-- DIRECTIONS --
All that should be output is the block of lines below from the line with "### **1. Links" to the line with "- Exame agrupado com múltiplos testes", both included, exactly as written.
[TASK DATA — start]
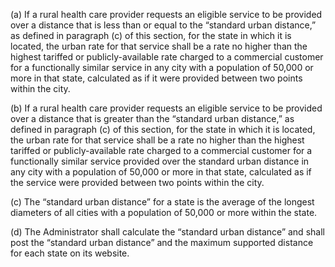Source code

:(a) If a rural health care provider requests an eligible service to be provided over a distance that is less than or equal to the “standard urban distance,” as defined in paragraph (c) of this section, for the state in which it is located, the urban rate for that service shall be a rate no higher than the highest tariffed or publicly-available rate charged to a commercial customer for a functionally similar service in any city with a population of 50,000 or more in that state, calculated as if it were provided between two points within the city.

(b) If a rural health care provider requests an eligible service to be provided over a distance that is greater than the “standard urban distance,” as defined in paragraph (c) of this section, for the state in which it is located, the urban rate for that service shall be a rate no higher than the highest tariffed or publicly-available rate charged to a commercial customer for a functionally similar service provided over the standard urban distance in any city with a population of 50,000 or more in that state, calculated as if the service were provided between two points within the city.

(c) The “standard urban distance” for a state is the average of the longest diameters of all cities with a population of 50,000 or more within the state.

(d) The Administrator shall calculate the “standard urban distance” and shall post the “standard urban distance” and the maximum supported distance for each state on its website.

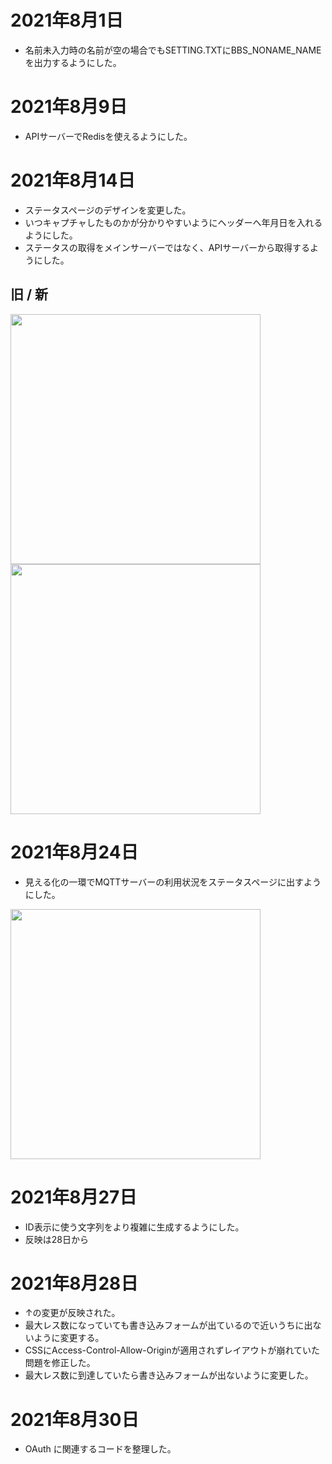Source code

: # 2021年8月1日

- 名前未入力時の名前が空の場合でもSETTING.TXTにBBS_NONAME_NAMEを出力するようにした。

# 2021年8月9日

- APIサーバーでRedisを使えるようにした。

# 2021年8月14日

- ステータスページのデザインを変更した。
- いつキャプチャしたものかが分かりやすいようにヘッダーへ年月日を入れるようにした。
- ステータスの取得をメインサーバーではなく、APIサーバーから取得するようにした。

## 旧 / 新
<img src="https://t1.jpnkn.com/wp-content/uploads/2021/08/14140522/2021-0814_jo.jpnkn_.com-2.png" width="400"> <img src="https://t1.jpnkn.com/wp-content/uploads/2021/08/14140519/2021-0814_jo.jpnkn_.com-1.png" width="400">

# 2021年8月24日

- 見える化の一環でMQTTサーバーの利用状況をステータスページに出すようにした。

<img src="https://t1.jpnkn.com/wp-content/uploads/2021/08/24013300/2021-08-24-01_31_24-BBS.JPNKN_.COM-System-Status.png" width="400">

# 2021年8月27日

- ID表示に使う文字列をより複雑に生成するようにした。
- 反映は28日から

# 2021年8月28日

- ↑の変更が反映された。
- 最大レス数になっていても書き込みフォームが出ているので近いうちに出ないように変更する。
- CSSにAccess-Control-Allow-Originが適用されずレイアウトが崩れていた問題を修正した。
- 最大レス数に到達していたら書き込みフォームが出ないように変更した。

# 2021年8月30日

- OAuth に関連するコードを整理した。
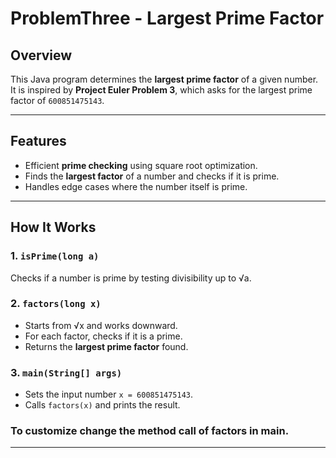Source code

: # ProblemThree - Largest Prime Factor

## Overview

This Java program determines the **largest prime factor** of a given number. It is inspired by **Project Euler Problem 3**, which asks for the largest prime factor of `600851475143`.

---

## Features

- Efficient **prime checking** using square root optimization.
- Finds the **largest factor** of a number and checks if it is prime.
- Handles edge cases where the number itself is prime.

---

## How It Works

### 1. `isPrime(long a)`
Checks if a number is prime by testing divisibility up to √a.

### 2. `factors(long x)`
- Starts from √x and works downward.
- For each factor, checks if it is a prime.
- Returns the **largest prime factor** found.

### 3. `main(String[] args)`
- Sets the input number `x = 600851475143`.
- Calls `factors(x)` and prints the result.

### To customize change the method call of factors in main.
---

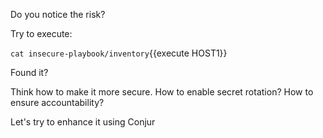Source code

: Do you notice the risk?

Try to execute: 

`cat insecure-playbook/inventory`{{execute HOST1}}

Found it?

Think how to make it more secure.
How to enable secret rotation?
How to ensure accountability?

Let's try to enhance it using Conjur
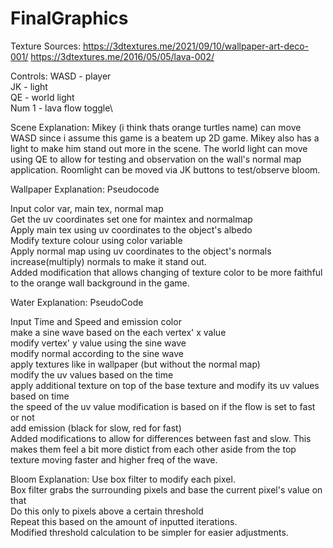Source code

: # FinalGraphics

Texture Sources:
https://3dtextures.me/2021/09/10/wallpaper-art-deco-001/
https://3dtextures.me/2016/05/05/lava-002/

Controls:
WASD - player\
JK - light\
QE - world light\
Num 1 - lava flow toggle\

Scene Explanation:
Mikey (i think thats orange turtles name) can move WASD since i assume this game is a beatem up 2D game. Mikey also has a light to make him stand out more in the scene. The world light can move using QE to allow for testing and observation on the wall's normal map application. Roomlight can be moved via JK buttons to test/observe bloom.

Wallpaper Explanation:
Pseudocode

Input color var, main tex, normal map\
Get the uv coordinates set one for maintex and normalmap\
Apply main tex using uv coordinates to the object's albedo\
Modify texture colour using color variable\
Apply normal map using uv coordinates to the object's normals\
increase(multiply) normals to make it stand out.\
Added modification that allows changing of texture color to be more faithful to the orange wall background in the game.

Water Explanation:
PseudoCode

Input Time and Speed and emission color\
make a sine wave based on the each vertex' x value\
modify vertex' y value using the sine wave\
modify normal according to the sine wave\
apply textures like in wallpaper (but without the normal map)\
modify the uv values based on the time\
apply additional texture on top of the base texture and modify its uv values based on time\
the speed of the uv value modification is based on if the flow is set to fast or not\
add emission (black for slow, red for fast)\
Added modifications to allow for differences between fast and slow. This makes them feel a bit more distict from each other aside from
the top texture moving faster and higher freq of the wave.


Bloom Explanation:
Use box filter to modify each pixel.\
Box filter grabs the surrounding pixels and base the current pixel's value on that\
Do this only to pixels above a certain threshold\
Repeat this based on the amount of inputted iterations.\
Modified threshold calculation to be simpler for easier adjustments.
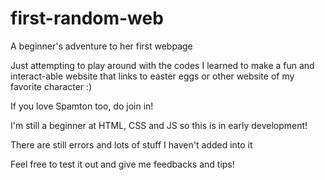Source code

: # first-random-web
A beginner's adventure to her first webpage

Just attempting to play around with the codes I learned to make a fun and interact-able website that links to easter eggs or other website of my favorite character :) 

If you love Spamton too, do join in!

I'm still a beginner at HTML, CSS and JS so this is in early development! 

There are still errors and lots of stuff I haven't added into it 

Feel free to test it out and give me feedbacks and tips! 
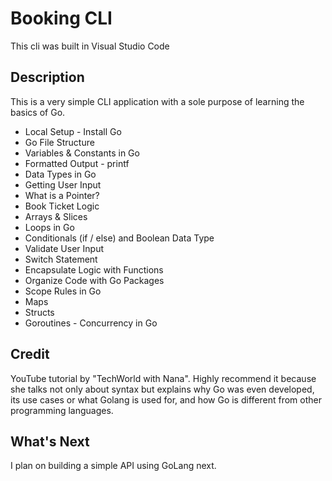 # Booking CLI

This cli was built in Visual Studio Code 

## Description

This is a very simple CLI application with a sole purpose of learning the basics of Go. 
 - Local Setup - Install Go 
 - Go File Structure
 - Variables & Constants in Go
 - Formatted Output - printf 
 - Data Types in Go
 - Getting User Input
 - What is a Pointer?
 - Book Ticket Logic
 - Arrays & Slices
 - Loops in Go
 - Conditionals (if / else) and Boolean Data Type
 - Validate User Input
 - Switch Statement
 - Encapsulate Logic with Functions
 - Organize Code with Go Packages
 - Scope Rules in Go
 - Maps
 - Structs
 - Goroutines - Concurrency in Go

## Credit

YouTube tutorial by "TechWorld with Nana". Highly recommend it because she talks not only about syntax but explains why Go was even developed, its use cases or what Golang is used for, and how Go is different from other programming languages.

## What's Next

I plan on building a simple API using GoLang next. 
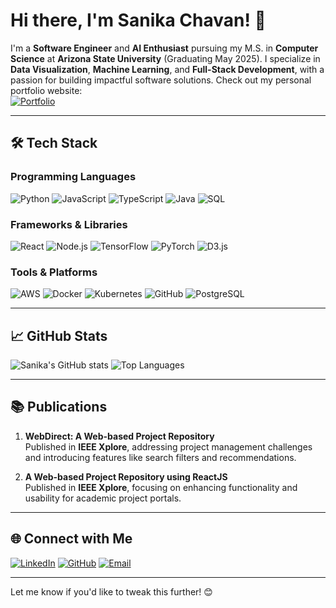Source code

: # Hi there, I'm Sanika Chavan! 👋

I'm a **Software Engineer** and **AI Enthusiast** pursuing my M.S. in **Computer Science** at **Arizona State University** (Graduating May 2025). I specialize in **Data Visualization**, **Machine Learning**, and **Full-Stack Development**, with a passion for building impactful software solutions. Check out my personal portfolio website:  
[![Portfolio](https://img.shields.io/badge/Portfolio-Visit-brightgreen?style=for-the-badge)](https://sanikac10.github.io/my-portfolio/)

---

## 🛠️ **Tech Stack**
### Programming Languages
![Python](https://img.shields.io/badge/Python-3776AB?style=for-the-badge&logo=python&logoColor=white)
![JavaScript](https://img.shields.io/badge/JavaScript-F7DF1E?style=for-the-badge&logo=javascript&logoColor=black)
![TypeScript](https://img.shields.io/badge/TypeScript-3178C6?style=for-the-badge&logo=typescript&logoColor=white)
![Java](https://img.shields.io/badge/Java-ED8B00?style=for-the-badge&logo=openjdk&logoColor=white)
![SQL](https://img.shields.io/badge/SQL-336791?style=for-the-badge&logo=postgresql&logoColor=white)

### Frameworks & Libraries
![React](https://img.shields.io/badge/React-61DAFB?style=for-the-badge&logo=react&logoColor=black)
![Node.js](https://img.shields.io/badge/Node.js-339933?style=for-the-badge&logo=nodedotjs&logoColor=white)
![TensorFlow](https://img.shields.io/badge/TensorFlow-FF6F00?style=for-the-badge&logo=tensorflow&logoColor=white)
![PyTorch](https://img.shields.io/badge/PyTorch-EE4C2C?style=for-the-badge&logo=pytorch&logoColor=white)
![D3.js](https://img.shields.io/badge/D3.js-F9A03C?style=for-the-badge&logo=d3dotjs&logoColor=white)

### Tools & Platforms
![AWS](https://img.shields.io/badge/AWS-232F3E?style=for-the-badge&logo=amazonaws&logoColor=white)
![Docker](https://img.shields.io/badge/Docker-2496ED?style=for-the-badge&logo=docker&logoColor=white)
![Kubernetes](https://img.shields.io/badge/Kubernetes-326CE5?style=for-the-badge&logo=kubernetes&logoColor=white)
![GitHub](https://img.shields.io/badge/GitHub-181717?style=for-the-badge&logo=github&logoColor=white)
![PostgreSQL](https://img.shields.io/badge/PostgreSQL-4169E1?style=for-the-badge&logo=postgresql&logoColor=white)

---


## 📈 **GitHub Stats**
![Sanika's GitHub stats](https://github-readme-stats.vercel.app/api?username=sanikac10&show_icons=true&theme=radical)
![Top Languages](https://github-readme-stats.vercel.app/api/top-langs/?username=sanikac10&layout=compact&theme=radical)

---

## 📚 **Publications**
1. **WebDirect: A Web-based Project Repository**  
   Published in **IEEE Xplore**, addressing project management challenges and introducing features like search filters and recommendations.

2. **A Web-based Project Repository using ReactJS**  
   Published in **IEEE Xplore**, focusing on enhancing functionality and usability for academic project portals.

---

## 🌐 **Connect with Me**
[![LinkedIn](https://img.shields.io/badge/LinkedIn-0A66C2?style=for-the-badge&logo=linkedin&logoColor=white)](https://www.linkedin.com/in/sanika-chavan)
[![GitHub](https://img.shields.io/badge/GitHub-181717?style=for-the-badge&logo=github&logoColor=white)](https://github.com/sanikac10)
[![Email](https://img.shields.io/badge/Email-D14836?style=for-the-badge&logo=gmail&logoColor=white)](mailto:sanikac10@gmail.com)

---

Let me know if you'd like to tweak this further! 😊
[TASK DATA — finish]
[TASK DATA — start]
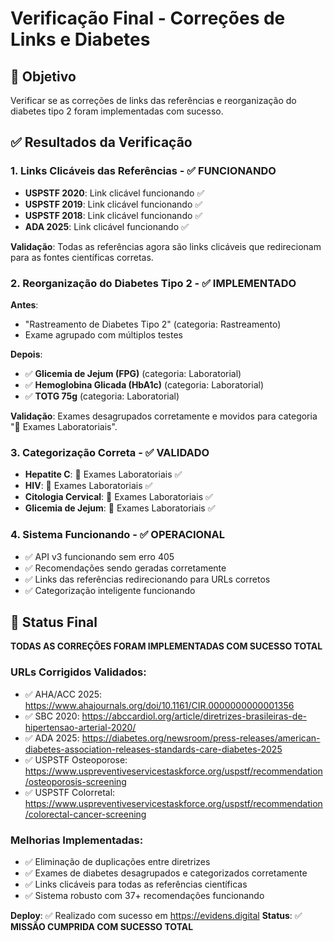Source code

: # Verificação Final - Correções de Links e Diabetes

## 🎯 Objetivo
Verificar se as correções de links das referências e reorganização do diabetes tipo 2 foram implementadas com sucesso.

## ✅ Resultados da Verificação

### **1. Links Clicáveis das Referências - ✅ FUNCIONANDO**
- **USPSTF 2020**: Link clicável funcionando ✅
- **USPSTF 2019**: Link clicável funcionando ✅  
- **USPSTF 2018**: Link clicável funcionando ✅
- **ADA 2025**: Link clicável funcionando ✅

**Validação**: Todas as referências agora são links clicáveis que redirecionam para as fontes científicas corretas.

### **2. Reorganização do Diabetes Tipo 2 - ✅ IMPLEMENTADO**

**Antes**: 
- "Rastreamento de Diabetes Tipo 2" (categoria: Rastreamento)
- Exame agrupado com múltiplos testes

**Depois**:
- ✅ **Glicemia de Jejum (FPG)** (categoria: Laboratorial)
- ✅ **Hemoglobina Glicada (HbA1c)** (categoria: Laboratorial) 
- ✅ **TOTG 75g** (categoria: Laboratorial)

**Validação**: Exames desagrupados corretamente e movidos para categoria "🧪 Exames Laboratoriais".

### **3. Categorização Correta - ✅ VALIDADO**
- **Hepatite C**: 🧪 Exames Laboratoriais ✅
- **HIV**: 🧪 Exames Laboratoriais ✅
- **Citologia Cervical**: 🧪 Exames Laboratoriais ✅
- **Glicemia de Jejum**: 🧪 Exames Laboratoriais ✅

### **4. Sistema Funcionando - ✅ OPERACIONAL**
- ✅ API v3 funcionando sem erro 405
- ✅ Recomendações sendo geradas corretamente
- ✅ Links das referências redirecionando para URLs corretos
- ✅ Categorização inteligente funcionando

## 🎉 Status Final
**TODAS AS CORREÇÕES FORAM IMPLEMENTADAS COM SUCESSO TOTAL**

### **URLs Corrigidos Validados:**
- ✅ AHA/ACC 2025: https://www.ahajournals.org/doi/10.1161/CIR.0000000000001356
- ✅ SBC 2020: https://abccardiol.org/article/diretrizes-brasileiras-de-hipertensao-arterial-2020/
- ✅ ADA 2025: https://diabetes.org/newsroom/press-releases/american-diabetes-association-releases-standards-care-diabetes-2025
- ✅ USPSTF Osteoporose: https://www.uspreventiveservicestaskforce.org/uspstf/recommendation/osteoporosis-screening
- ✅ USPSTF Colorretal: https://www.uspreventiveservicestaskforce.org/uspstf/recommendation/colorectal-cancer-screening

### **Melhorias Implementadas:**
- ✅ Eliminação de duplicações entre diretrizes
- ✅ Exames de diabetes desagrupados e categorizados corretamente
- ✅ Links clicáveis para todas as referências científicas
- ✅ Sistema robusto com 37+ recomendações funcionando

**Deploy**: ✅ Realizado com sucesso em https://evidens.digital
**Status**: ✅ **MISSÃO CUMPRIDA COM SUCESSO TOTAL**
[TASK DATA — finish]
-- SOLUTION FOR THIS TASK --
### **1. Links Clicáveis das Referências - ✅ FUNCIONANDO**
- **USPSTF 2020**: Link clicável funcionando ✅
- **USPSTF 2019**: Link clicável funcionando ✅  
- **USPSTF 2018**: Link clicável funcionando ✅
- **ADA 2025**: Link clicável funcionando ✅

**Validação**: Todas as referências agora são links clicáveis que redirecionam para as fontes científicas corretas.

### **2. Reorganização do Diabetes Tipo 2 - ✅ IMPLEMENTADO**

**Antes**: 
- "Rastreamento de Diabetes Tipo 2" (categoria: Rastreamento)
- Exame agrupado com múltiplos testes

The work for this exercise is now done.